Work instructions ::
From the records below, give the number of lines that include the word "states". Add no other words.

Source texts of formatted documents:
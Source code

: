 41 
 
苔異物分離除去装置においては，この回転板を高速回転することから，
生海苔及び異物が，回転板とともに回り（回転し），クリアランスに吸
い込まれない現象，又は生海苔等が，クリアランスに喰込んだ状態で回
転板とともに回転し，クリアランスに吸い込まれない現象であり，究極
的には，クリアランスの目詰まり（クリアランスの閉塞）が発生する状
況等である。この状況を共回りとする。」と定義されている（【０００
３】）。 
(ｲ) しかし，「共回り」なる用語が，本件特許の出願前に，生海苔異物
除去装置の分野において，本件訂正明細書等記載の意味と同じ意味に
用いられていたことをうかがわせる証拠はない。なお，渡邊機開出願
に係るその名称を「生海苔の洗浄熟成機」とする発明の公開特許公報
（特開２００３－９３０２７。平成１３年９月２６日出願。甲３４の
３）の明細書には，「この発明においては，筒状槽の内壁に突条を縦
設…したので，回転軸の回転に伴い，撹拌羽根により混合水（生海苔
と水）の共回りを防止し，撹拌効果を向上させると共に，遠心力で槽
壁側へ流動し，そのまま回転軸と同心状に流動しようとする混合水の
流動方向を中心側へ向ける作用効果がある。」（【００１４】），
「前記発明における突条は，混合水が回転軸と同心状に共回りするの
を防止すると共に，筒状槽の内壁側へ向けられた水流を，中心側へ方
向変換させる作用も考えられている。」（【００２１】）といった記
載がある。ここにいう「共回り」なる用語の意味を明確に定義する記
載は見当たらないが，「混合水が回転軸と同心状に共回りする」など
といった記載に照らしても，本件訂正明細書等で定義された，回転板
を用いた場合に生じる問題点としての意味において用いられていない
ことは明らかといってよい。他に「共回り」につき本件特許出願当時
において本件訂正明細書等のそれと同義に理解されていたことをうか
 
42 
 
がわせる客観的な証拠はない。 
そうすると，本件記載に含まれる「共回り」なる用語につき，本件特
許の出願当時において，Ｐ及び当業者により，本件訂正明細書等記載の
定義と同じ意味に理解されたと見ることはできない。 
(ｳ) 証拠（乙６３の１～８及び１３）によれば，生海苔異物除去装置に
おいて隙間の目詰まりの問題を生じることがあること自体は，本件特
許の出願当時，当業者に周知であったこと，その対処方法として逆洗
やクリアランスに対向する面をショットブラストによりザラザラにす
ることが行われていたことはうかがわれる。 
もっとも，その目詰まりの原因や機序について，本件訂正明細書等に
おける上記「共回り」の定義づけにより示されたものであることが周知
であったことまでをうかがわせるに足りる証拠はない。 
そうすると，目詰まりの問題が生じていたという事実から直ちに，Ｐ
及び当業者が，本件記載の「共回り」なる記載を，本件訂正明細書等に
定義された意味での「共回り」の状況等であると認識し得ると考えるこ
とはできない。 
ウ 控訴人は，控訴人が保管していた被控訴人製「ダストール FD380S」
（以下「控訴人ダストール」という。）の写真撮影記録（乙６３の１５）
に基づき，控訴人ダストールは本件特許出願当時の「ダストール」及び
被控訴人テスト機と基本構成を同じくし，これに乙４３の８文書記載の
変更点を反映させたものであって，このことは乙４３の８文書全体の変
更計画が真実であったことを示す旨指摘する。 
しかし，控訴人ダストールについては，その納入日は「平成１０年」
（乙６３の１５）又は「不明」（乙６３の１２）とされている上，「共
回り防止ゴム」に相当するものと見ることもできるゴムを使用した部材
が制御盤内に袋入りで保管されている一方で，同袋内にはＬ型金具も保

---

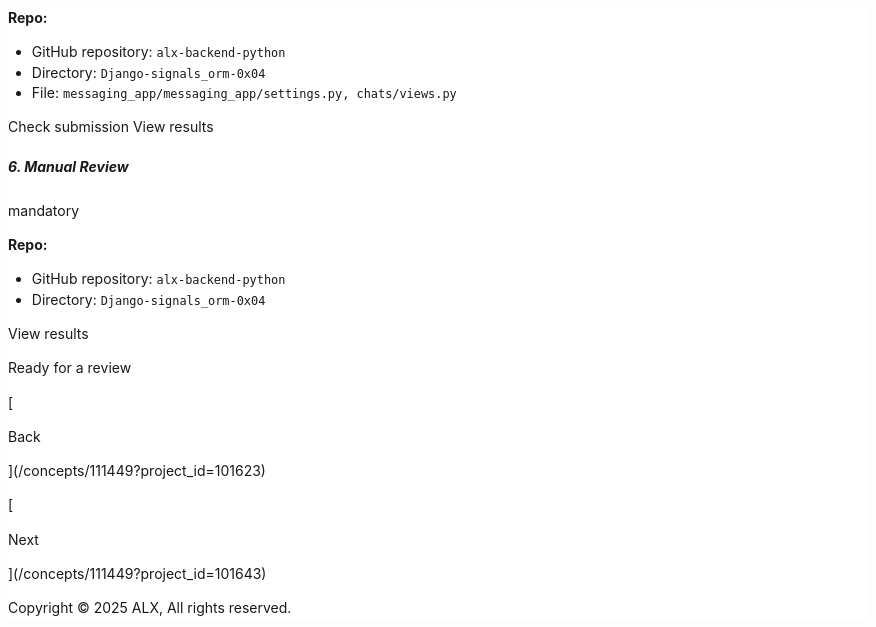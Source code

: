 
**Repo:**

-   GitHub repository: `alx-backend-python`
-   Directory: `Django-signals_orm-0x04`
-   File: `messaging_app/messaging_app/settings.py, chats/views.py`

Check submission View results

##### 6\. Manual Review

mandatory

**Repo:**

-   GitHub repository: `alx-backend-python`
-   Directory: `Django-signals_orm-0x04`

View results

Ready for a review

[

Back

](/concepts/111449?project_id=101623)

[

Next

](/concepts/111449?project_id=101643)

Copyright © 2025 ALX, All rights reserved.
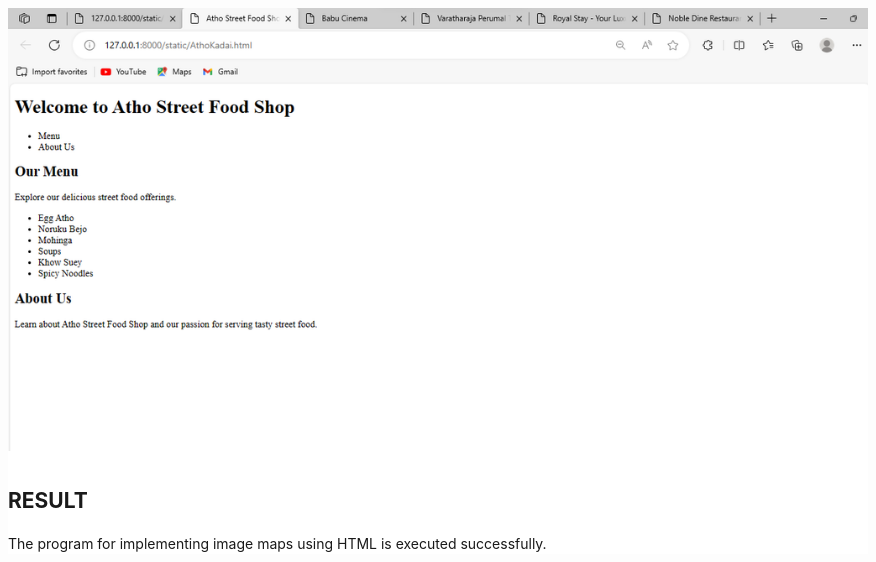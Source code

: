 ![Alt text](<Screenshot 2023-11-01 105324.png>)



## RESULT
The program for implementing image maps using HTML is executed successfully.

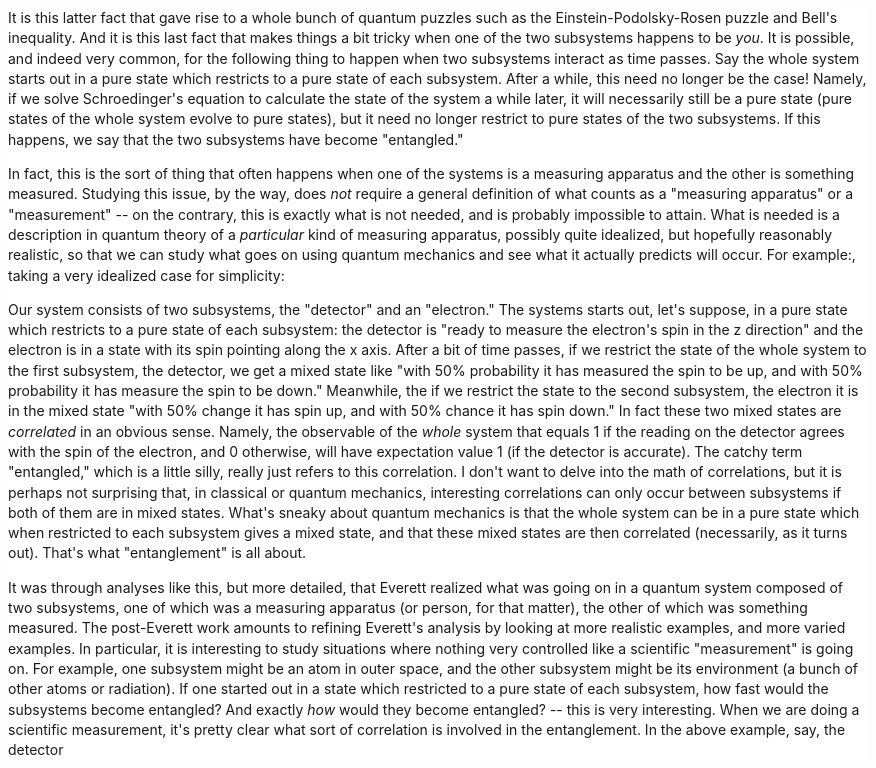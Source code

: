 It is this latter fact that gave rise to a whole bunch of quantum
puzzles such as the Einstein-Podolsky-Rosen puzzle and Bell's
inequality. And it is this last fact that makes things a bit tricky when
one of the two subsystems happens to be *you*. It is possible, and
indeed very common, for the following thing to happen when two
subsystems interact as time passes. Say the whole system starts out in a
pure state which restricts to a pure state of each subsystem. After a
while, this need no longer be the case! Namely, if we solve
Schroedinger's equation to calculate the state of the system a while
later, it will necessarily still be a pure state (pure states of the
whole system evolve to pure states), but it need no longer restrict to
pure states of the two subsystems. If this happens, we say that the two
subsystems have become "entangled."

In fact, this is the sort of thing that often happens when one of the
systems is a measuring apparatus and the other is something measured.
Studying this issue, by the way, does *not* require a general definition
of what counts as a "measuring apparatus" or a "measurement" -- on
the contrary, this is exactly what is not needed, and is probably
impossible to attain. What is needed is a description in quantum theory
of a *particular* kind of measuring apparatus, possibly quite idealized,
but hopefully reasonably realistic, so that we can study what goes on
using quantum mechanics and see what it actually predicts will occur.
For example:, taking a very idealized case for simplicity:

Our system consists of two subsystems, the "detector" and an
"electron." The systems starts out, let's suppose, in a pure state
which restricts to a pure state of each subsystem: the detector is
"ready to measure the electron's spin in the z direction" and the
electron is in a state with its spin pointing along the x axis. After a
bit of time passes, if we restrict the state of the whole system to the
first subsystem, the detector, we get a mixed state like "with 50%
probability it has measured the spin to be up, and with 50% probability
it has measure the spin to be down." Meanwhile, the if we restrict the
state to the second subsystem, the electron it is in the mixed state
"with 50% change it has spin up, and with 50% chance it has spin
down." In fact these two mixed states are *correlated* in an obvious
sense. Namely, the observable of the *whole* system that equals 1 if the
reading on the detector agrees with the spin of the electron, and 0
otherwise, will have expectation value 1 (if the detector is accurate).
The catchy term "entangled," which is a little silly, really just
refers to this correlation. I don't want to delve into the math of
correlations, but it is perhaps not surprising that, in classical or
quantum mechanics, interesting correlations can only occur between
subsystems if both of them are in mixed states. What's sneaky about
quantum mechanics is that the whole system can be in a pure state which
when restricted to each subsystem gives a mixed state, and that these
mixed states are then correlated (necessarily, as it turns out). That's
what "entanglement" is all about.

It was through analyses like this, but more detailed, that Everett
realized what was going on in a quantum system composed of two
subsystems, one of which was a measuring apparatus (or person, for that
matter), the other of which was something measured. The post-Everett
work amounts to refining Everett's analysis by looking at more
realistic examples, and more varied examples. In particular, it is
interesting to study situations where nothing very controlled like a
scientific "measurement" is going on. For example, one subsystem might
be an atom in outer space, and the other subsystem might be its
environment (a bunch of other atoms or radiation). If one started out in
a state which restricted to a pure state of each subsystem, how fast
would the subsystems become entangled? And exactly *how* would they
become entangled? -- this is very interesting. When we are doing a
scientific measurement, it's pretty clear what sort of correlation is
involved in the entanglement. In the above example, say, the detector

Expected answer ::
6